What greeted Mr Bosse and his team when they reached the bomb scene remained intimidating. Amid the numerous people suffering shrapnel wounds and lacerations lay victims missing arms, legs, feet and hands, and some "completely dismembered".

As his team went to work, Mr Bosse's greatest fear was of another bomb.

"We are trained to anticipate that in a terrorist attack, there would be a delay after the initial explosion with a secondary device waiting to get the first responders," he said.

"A friend, a detective sergeant from the police, said another backpack had been detected across the street, directly opposite, and he said 'Mike, you've got to get out of here'.

"We stayed. We couldn't go out of there, we couldn't leave all these injured people."

Despite the shock and fear, bystanders removed their belts to fashion makeshift tourniquets and college students ran to a clothing shop, tossing out T-shirts to help stem the bleeding.

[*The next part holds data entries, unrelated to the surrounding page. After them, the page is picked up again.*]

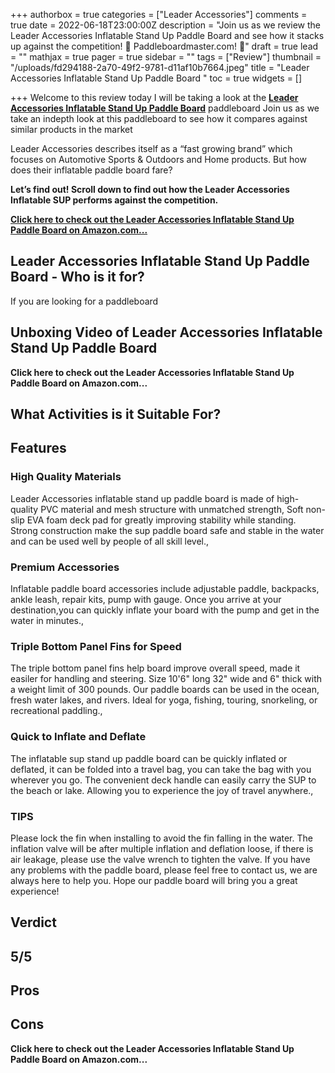 +++
authorbox = true
categories = ["Leader Accessories"]
comments = true
date = 2022-06-18T23:00:00Z
description = "Join us as we review the Leader Accessories Inflatable Stand Up Paddle Board and see how it stacks up against the competition! 🛶 Paddleboardmaster.com! 🛶"
draft = true
lead = ""
mathjax = true
pager = true
sidebar = ""
tags = ["Review"]
thumbnail = "/uploads/fd294188-2a70-49f2-9781-d11af10b7664.jpeg"
title = "Leader Accessories Inflatable Stand Up Paddle Board "
toc = true
widgets = []

+++
Welcome to this review today I will be taking a look at the [**Leader Accessories Inflatable Stand Up Paddle Board**](#) paddleboard Join us as we take an indepth look at this paddleboard to see how it compares against similar products in the market

Leader Accessories describes itself as a “fast growing brand” which focuses on Automotive Sports & Outdoors and Home products.  But how does their inflatable paddle board fare? 

**Let’s find out! Scroll down to find out how the Leader Accessories Inflatable SUP performs against the competition.**

[**Click here to check out the Leader Accessories Inflatable Stand Up Paddle Board on Amazon.com...**](#)

## Leader Accessories Inflatable Stand Up Paddle Board  - Who is it for?

If you are looking for a paddleboard 

## Unboxing Video of Leader Accessories Inflatable Stand Up Paddle Board

**Click here to check out the Leader Accessories Inflatable Stand Up Paddle Board  on Amazon.com...**

## What Activities is it Suitable For?

## Features

### High Quality Materials

Leader Accessories inflatable stand up paddle board is made of high-quality PVC material and mesh structure with unmatched strength, Soft non-slip EVA foam deck pad for greatly improving stability while standing. Strong construction make the sup paddle board safe and stable in the water and can be used well by people of all skill level.,

### Premium Accessories

Inflatable paddle board accessories include adjustable paddle, backpacks, ankle leash, repair kits, pump with gauge. Once you arrive at your destination,you can quickly inflate your board with the pump and get in the water in minutes.,

### Triple Bottom Panel Fins for Speed

The triple bottom panel fins help board improve overall speed, made it easiler for handling and steering. Size 10'6" long 32" wide and 6" thick with a weight limit of 300 pounds. Our paddle boards can be used in the ocean, fresh water lakes, and rivers. Ideal for yoga, fishing, touring, snorkeling, or recreational paddling.,

### Quick to Inflate and Deflate

The inflatable sup stand up paddle board can be quickly inflated or deflated, it can be folded into a travel bag, you can take the bag with you wherever you go. The convenient deck handle can easily carry the SUP to the beach or lake. Allowing you to experience the joy of travel anywhere.,

### TIPS

Please lock the fin when installing to avoid the fin falling in the water. The inflation valve will be after multiple inflation and deflation loose, if there is air leakage, please use the valve wrench to tighten the valve. If you have any problems with the paddle board, please feel free to contact us, we are always here to help you. Hope our paddle board will bring you a great experience!

## Verdict

## 5/5

## Pros

## Cons

**Click here to check out the Leader Accessories Inflatable Stand Up Paddle Board  on Amazon.com...**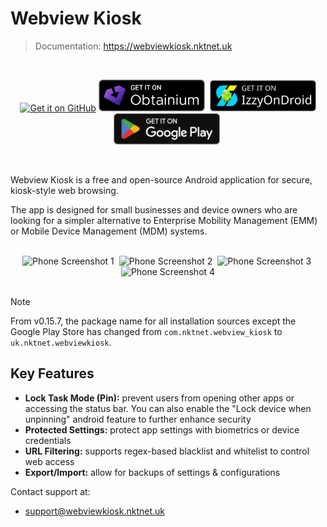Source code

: # Webview Kiosk

> Documentation: https://webviewkiosk.nktnet.uk

<br />

<div align="center">

[<img src="./docs/public/static/images/badges/github.png" alt="Get it on GitHub" width="170px" />](https://github.com/nktnet1/webview-kiosk/releases)
[<img src="./docs/public/static/images/badges/obtanium.png" alt="Get it on Obtanium" width="170px" />](https://apps.obtainium.imranr.dev/redirect?r=obtainium://add/https://github.com/nktnet1/webview-kiosk)&nbsp;
[<img src="./docs/public/static/images/badges/izzy-on-droid.svg" alt="Get it on IzzyOnDroid" width="170px" />](https://apt.izzysoft.de/fdroid/index/apk/uk.nktnet.webviewkiosk)
[<img src="./docs/public/static/images/badges/google-play.svg" alt="Get it on Google Play" width="170px" />](https://play.google.com/store/apps/details?id=com.nktnet.webview_kiosk)&nbsp;

</div>

<br />

Webview Kiosk is a free and open-source Android application for secure,
kiosk-style web browsing.

The app is designed for small businesses and device owners who are looking for
a simpler alternative to Enterprise Mobility Management (EMM) or Mobile Device
Management (MDM) systems.

<br />

<div align="center">
  <img src="./metadata/en-US/images/phoneScreenshots/001.phone-default.png" width="170px" alt="Phone Screenshot 1" />&nbsp;
  <img src="./metadata/en-US/images/phoneScreenshots/002.phone-locked.png" width="170px" alt="Phone Screenshot 2"/>&nbsp;
  <img src="./metadata/en-US/images/phoneScreenshots/003.phone-page-blocked.png" width="170px" alt="Phone Screenshot 3" />&nbsp;
  <img src="./metadata/en-US/images/phoneScreenshots/004.phone-settings.png" width="170px" alt="Phone Screenshot 4" />
</div>

<br />

> [!NOTE]  
> From v0.15.7, the package name for all installation sources except the Google Play
> Store has changed from `com.nktnet.webview_kiosk` to `uk.nktnet.webviewkiosk`.

## Key Features

- **Lock Task Mode (Pin):** prevent users from opening other apps or accessing the
  status bar. You can also enable the "Lock device when unpinning" android feature to
  further enhance security
- **Protected Settings:** protect app settings with biometrics or device credentials
- **URL Filtering:** supports regex-based blacklist and whitelist to control web access
- **Export/Import:** allow for backups of settings & configurations

Contact support at:

- support@webviewkiosk.nktnet.uk
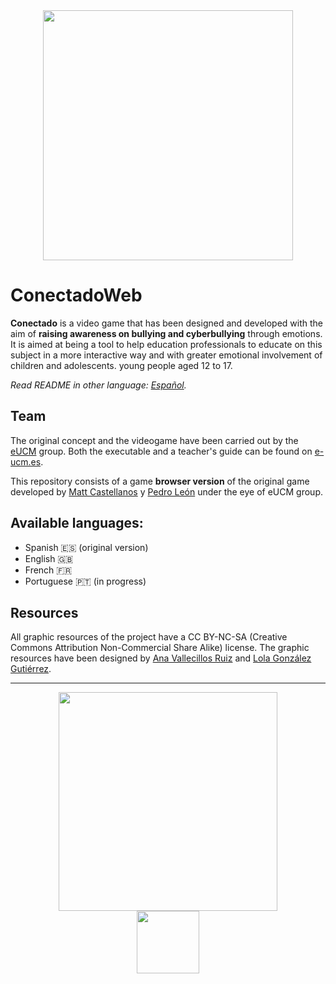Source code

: <div align="center">
  <img src="https://user-images.githubusercontent.com/5657407/35525810-db5de806-0525-11e8-9481-161d44dfa78b.png" width="400" />
</div>

# ConectadoWeb
**Conectado** is a video game that has been designed and developed with the aim of **raising awareness on bullying and cyberbullying** through emotions. It is aimed at being a tool to help education professionals to educate on this subject in a more interactive way and with greater emotional involvement of children and adolescents. young people aged 12 to 17.

*Read README in other language: [Español](README.md).*

## Team
The original concept and the videogame have been carried out by the [eUCM](http://www.e-ucm.es/es/) group. Both the executable and a teacher's guide can be found on [e-ucm.es](https://www.e-ucm.es/es/portfolio-item/conectado/). 

This repository consists of a game **browser version** of the original game developed by [Matt Castellanos](https://github.com/MattCastUCM) y [Pedro León](https://github.com/P4179) under the eye of eUCM group.

## Available languages:
- Spanish 🇪🇸 (original version) 
- English 🇬🇧
- French 🇫🇷
- Portuguese 🇵🇹 (in progress)

## Resources
All graphic resources of the project have a CC BY-NC-SA (Creative Commons Attribution Non-Commercial Share Alike) license.
The graphic resources have been designed by [Ana Vallecillos Ruiz](https://nashek.artstation.com/) and [Lola González Gutiérrez](https://www.redbubble.com/es/people/lolagonzalez?asc=u).

<hr>

<div align="center">
  <div>
  <img src="https://user-images.githubusercontent.com/5657407/35525801-d3bbfcdc-0525-11e8-8869-411747382430.png" width="350" />
  </div>
  <div>
  <img src="https://user-images.githubusercontent.com/5657407/35526291-3ae51064-0527-11e8-8c49-b8710438dda7.png" width="100" />
  </div>
</div>
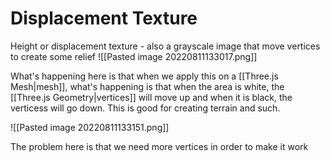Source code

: # Displacement Texture
Height or displacement texture - also a grayscale image that move vertices to create some relief
![[Pasted image 20220811133017.png]]

What's happening here is that when we apply this on a [[Three.js Mesh|mesh]], what's happening is that when the area is white, the [[Three.js Geometry|vertices]] will move up and when it is black, the verticess will go down.
This is good for creating terrain and such.

![[Pasted image 20220811133151.png]]

The problem here is that we need more vertices in order to make it work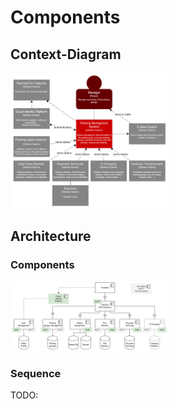 # Components

## Context-Diagram

<img src="./img/context_diagram.png" width="50%">

## Architecture

### Components

<img src="./img/architecture_design.png" width="50%">

### Sequence

TODO:
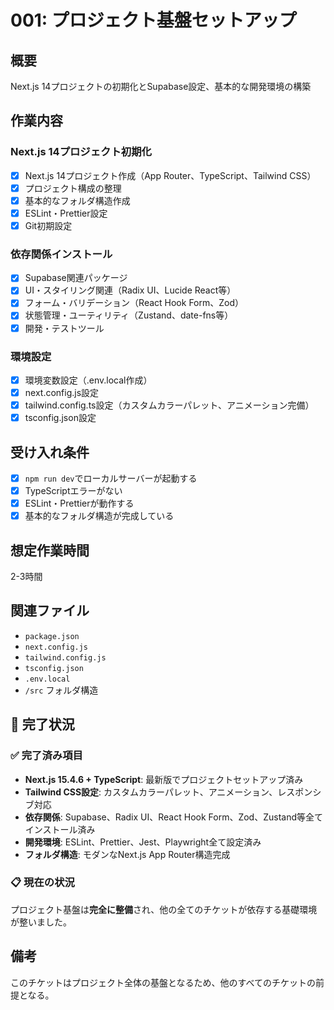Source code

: # 001: プロジェクト基盤セットアップ

## 概要
Next.js 14プロジェクトの初期化とSupabase設定、基本的な開発環境の構築

## 作業内容

### Next.js 14プロジェクト初期化
- [x] Next.js 14プロジェクト作成（App Router、TypeScript、Tailwind CSS）
- [x] プロジェクト構成の整理
- [x] 基本的なフォルダ構造作成
- [x] ESLint・Prettier設定
- [x] Git初期設定

### 依存関係インストール
- [x] Supabase関連パッケージ
- [x] UI・スタイリング関連（Radix UI、Lucide React等）
- [x] フォーム・バリデーション（React Hook Form、Zod）
- [x] 状態管理・ユーティリティ（Zustand、date-fns等）
- [x] 開発・テストツール

### 環境設定
- [x] 環境変数設定（.env.local作成）
- [x] next.config.js設定
- [x] tailwind.config.ts設定（カスタムカラーパレット、アニメーション完備）
- [x] tsconfig.json設定

## 受け入れ条件
- [x] `npm run dev`でローカルサーバーが起動する
- [x] TypeScriptエラーがない
- [x] ESLint・Prettierが動作する
- [x] 基本的なフォルダ構造が完成している

## 想定作業時間
2-3時間

## 関連ファイル
- `package.json`
- `next.config.js`
- `tailwind.config.js`
- `tsconfig.json`
- `.env.local`
- `/src` フォルダ構造

## 🎉 完了状況

### ✅ 完了済み項目
- **Next.js 15.4.6 + TypeScript**: 最新版でプロジェクトセットアップ済み
- **Tailwind CSS設定**: カスタムカラーパレット、アニメーション、レスポンシブ対応
- **依存関係**: Supabase、Radix UI、React Hook Form、Zod、Zustand等全てインストール済み
- **開発環境**: ESLint、Prettier、Jest、Playwright全て設定済み
- **フォルダ構造**: モダンなNext.js App Router構造完成

### 📋 現在の状況
プロジェクト基盤は**完全に整備**され、他の全てのチケットが依存する基礎環境が整いました。

## 備考
このチケットはプロジェクト全体の基盤となるため、他のすべてのチケットの前提となる。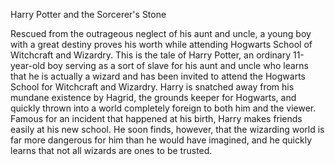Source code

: Harry Potter and the Sorcerer's Stone

Rescued from the outrageous neglect of his aunt and uncle, a young boy with a great destiny proves his worth while attending Hogwarts School of Witchcraft and Wizardry. This is the tale of Harry Potter, an ordinary 11-year-old boy serving as a sort of slave for his aunt and uncle who learns that he is actually a wizard and has been invited to attend the Hogwarts School for Witchcraft and Wizardry. Harry is snatched away from his mundane existence by Hagrid, the grounds keeper for Hogwarts, and quickly thrown into a world completely foreign to both him and the viewer. Famous for an incident that happened at his birth, Harry makes friends easily at his new school. He soon finds, however, that the wizarding world is far more dangerous for him than he would have imagined, and he quickly learns that not all wizards are ones to be trusted.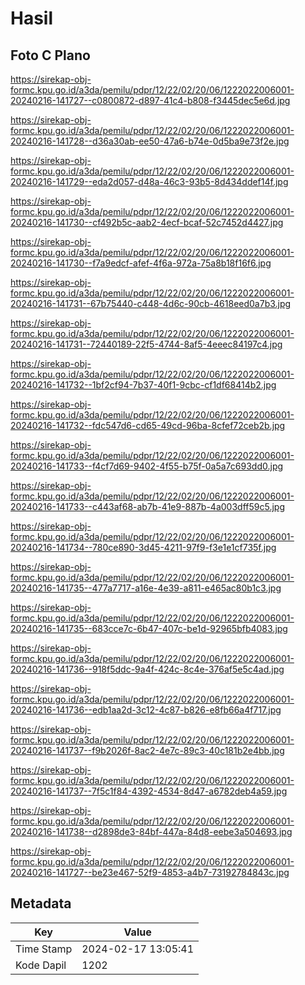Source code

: # Hasil

## Foto C Plano

https://sirekap-obj-formc.kpu.go.id/a3da/pemilu/pdpr/12/22/02/20/06/1222022006001-20240216-141727--c0800872-d897-41c4-b808-f3445dec5e6d.jpg

https://sirekap-obj-formc.kpu.go.id/a3da/pemilu/pdpr/12/22/02/20/06/1222022006001-20240216-141728--d36a30ab-ee50-47a6-b74e-0d5ba9e73f2e.jpg

https://sirekap-obj-formc.kpu.go.id/a3da/pemilu/pdpr/12/22/02/20/06/1222022006001-20240216-141729--eda2d057-d48a-46c3-93b5-8d434ddef14f.jpg

https://sirekap-obj-formc.kpu.go.id/a3da/pemilu/pdpr/12/22/02/20/06/1222022006001-20240216-141730--cf492b5c-aab2-4ecf-bcaf-52c7452d4427.jpg

https://sirekap-obj-formc.kpu.go.id/a3da/pemilu/pdpr/12/22/02/20/06/1222022006001-20240216-141730--f7a9edcf-afef-4f6a-972a-75a8b18f16f6.jpg

https://sirekap-obj-formc.kpu.go.id/a3da/pemilu/pdpr/12/22/02/20/06/1222022006001-20240216-141731--67b75440-c448-4d6c-90cb-4618eed0a7b3.jpg

https://sirekap-obj-formc.kpu.go.id/a3da/pemilu/pdpr/12/22/02/20/06/1222022006001-20240216-141731--72440189-22f5-4744-8af5-4eeec84197c4.jpg

https://sirekap-obj-formc.kpu.go.id/a3da/pemilu/pdpr/12/22/02/20/06/1222022006001-20240216-141732--1bf2cf94-7b37-40f1-9cbc-cf1df68414b2.jpg

https://sirekap-obj-formc.kpu.go.id/a3da/pemilu/pdpr/12/22/02/20/06/1222022006001-20240216-141732--fdc547d6-cd65-49cd-96ba-8cfef72ceb2b.jpg

https://sirekap-obj-formc.kpu.go.id/a3da/pemilu/pdpr/12/22/02/20/06/1222022006001-20240216-141733--f4cf7d69-9402-4f55-b75f-0a5a7c693dd0.jpg

https://sirekap-obj-formc.kpu.go.id/a3da/pemilu/pdpr/12/22/02/20/06/1222022006001-20240216-141733--c443af68-ab7b-41e9-887b-4a003dff59c5.jpg

https://sirekap-obj-formc.kpu.go.id/a3da/pemilu/pdpr/12/22/02/20/06/1222022006001-20240216-141734--780ce890-3d45-4211-97f9-f3e1e1cf735f.jpg

https://sirekap-obj-formc.kpu.go.id/a3da/pemilu/pdpr/12/22/02/20/06/1222022006001-20240216-141735--477a7717-a16e-4e39-a811-e465ac80b1c3.jpg

https://sirekap-obj-formc.kpu.go.id/a3da/pemilu/pdpr/12/22/02/20/06/1222022006001-20240216-141735--683cce7c-6b47-407c-be1d-92965bfb4083.jpg

https://sirekap-obj-formc.kpu.go.id/a3da/pemilu/pdpr/12/22/02/20/06/1222022006001-20240216-141736--918f5ddc-9a4f-424c-8c4e-376af5e5c4ad.jpg

https://sirekap-obj-formc.kpu.go.id/a3da/pemilu/pdpr/12/22/02/20/06/1222022006001-20240216-141736--edb1aa2d-3c12-4c87-b826-e8fb66a4f717.jpg

https://sirekap-obj-formc.kpu.go.id/a3da/pemilu/pdpr/12/22/02/20/06/1222022006001-20240216-141737--f9b2026f-8ac2-4e7c-89c3-40c181b2e4bb.jpg

https://sirekap-obj-formc.kpu.go.id/a3da/pemilu/pdpr/12/22/02/20/06/1222022006001-20240216-141737--7f5c1f84-4392-4534-8d47-a6782deb4a59.jpg

https://sirekap-obj-formc.kpu.go.id/a3da/pemilu/pdpr/12/22/02/20/06/1222022006001-20240216-141738--d2898de3-84bf-447a-84d8-eebe3a504693.jpg

https://sirekap-obj-formc.kpu.go.id/a3da/pemilu/pdpr/12/22/02/20/06/1222022006001-20240216-141727--be23e467-52f9-4853-a4b7-73192784843c.jpg


## Metadata

| Key        | Value               |
| ---------- | ------------------- |
| Time Stamp | 2024-02-17 13:05:41 |
| Kode Dapil | 1202                |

Mr Bosse's essential advice to those attending this week's conference in Canberra is straightforward: plan and prepare for the worst; train personnel well; practise drills constantly; and get to know the other main players such as firefighters and police so you're not meeting for the first time amid disaster.

When fire trucks blocked the path of ambulances, he knew precisely who to contact to sort it out fast: the fire chief, a drinking buddy.